Let's say we take my advice from the previous blog and dump Amtrak altogether. What can replace it?
I guess I'm not worried about the corridor services. Those provide enough high-density traffic that the states will probably gobble them up or find operators for them. The blue states will probably continue to subsidize them, as well. The red states should, too, as it's going to take a high learning curve for operators to understand how to make passenger trains make money again.
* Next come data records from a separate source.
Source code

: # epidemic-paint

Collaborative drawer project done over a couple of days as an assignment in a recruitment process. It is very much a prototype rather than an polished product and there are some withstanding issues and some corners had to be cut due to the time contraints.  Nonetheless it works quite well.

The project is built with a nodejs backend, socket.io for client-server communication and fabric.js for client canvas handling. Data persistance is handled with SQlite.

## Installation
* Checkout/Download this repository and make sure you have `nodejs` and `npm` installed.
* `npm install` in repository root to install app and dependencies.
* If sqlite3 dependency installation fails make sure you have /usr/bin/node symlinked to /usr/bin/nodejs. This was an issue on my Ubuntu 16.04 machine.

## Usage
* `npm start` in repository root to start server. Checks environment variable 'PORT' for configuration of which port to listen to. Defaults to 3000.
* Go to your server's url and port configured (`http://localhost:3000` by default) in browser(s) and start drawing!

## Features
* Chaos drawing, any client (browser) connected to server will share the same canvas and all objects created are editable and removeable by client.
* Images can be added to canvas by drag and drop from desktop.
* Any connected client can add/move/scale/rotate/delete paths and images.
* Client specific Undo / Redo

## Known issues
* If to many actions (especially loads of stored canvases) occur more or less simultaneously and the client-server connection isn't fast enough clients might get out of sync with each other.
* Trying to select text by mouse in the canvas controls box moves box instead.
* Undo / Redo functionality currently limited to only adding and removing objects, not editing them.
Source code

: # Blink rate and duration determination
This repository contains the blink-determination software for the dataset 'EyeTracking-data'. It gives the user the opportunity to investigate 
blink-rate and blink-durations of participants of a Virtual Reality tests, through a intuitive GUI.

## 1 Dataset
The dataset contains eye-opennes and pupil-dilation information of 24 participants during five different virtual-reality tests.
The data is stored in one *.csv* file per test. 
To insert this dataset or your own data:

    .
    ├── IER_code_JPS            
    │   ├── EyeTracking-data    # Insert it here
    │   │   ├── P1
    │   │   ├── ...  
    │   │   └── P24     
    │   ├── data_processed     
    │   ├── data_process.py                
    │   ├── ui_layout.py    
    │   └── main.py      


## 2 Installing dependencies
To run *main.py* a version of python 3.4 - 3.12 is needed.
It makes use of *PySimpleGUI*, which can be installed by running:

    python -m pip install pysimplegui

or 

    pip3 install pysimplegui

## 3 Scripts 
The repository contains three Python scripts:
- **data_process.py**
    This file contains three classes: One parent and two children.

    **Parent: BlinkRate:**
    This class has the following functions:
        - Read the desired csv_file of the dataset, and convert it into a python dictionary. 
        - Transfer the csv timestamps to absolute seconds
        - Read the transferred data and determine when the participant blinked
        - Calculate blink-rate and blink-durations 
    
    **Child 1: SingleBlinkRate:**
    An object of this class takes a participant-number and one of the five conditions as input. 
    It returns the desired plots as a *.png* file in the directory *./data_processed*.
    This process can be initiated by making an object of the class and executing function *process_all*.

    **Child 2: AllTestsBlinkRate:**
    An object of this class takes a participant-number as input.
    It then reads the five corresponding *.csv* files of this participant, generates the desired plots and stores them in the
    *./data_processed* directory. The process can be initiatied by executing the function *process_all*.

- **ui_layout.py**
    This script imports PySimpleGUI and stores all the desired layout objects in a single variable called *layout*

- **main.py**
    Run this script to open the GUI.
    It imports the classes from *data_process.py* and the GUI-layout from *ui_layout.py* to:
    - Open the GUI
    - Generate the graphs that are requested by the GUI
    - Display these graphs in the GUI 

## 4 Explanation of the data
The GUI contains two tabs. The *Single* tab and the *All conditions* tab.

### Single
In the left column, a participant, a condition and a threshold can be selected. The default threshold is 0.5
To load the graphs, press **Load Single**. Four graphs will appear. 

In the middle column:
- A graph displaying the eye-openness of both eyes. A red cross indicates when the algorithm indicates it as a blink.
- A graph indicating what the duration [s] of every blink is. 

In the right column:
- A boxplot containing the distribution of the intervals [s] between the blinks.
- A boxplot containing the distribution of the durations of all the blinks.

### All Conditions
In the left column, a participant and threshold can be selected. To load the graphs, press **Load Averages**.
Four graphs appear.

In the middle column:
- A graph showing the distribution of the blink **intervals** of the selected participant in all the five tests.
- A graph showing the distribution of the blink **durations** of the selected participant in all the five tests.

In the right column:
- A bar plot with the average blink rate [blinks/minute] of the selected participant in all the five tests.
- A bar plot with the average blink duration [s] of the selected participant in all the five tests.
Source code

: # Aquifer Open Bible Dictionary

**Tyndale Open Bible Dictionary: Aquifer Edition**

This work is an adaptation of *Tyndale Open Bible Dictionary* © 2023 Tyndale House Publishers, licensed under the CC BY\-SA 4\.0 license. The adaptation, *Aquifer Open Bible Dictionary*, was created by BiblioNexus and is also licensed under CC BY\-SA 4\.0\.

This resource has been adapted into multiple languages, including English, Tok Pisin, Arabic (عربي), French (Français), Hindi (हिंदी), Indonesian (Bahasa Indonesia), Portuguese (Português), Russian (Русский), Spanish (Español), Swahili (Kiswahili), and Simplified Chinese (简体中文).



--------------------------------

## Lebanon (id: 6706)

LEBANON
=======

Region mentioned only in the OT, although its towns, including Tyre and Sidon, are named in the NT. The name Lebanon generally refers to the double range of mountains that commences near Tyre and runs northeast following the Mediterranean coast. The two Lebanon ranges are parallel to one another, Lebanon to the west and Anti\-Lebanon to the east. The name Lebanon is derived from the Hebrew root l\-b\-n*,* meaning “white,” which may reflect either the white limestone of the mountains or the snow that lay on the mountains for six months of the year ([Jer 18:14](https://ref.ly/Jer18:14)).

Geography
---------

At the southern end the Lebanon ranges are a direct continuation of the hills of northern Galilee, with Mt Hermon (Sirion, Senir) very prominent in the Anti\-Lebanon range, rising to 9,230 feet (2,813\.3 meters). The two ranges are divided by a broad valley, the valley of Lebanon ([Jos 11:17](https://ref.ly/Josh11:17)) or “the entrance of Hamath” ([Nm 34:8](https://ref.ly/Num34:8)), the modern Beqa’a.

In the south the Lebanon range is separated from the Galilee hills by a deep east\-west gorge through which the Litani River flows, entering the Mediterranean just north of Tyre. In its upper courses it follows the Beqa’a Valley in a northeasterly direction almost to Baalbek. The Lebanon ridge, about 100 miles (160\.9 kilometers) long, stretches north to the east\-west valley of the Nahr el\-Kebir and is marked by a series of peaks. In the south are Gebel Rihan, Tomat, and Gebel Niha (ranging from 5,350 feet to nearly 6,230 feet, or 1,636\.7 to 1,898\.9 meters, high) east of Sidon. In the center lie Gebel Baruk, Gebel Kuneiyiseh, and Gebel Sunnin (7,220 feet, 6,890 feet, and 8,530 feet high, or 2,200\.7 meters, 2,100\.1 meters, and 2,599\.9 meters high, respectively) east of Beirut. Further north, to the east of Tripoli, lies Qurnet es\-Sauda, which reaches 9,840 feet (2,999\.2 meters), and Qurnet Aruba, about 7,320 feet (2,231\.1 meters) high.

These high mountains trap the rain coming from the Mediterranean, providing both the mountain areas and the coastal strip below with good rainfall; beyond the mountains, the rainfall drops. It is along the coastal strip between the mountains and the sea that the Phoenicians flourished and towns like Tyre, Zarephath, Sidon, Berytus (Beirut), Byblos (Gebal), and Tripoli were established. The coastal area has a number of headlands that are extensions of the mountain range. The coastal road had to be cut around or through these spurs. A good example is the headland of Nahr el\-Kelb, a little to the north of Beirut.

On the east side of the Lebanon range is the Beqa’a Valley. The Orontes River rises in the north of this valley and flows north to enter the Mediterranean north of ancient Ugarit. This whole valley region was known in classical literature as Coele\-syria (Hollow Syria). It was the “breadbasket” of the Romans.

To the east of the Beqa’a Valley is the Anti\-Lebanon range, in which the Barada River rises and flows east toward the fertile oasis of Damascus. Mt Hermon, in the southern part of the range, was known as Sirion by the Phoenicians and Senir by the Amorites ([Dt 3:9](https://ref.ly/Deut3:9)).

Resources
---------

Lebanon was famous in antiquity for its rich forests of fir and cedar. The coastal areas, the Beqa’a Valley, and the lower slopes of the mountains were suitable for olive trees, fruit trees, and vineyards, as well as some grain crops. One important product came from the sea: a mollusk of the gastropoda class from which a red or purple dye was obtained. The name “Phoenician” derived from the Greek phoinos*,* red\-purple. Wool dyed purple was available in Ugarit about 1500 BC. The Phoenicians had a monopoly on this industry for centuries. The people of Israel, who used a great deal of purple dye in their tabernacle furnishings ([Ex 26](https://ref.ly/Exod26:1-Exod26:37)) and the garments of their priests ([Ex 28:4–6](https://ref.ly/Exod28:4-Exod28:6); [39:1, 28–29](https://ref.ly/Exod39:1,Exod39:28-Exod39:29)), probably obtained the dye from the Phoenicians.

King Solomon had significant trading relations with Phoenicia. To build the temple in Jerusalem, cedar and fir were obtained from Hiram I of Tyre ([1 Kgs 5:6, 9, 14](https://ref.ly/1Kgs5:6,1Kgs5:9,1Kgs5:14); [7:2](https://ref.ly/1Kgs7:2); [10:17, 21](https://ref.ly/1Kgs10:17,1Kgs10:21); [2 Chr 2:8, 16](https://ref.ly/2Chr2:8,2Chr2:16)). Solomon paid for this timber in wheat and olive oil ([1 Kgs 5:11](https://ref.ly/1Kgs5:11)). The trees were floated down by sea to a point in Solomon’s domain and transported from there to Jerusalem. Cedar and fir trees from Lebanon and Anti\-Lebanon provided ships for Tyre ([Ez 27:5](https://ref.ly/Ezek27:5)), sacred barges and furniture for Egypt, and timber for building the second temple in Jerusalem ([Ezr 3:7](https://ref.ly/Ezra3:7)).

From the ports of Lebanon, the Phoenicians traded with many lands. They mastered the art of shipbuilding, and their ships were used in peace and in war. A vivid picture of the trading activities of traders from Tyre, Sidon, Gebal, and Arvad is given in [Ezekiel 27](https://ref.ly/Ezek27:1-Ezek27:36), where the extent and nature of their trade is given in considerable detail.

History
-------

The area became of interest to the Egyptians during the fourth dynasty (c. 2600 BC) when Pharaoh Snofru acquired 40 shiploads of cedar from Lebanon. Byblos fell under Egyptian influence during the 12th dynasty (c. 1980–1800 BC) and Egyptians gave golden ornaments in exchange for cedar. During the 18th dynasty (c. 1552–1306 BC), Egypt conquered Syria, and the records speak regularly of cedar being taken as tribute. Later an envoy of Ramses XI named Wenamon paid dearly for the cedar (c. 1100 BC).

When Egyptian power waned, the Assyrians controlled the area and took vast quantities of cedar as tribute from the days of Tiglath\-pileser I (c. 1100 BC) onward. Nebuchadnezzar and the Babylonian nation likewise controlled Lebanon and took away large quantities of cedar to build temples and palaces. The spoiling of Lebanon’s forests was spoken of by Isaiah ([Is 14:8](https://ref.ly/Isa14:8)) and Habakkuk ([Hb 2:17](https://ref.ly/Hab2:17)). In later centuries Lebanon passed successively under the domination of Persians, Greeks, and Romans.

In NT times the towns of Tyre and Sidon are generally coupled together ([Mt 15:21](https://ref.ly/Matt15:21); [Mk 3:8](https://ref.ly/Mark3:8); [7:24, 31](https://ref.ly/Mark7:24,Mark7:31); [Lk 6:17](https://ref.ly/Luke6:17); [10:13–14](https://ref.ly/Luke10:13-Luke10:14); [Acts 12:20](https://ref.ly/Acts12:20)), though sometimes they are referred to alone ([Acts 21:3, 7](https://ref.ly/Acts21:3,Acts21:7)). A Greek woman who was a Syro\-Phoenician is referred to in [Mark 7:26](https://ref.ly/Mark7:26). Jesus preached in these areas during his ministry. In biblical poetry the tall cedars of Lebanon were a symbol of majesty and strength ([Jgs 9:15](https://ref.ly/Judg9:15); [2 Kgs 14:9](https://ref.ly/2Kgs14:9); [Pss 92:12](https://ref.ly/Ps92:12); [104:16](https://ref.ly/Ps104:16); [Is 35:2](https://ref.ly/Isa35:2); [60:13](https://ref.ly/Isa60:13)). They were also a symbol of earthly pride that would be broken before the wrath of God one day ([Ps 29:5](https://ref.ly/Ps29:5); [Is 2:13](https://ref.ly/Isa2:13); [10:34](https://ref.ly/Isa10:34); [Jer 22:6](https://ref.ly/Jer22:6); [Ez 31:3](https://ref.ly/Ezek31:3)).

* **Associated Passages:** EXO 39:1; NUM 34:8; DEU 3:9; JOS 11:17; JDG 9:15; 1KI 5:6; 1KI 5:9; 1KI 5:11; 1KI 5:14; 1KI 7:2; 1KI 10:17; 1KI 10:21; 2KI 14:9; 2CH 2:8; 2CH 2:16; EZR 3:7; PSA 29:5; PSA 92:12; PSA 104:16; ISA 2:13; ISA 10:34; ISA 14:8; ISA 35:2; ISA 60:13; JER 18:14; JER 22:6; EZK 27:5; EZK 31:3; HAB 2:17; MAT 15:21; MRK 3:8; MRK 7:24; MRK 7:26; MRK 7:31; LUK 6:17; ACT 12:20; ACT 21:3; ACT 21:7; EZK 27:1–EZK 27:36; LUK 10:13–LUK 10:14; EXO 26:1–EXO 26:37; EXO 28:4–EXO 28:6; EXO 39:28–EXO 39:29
The long-distance trains are different. A single long-distance Amtrak train has two purposes, as I see it. The most important of these is to provide service between intermediate city/town pairs that are not well served by other the only other two forms of public transportation, air and bus. Current Amtrak trains accomplish this by manipulating prices as seats over any particular segment of a route get scarce. A seat between two intermediate points may become somewhat more expensive, but for that same seat to be available for a customer traveling from end to end may become hugely expensive and discourage that end-to-end customer from booking it, thereby leaving it open for the intermediate passenger.
Yes, that makes it possible that a seat will not be occupied between those intermediate points, but Amtrak doesn't care because it has already taken in the money equivalent to selling that seat by manipulating the prices.
An the post-Amtrak world, the intermediate travel demand should be satisfied by short-distance trains running on the same route but never the whole route. Take the Southwest Chief, for example. At the west end, the first set of local trains should serve nothing further east than the Arizona border. The next set could probably serve Arizona and New Mexico up to Las Vegas, NM, and still be day trains.
Think about the other possibilities on the other routes until my next blog.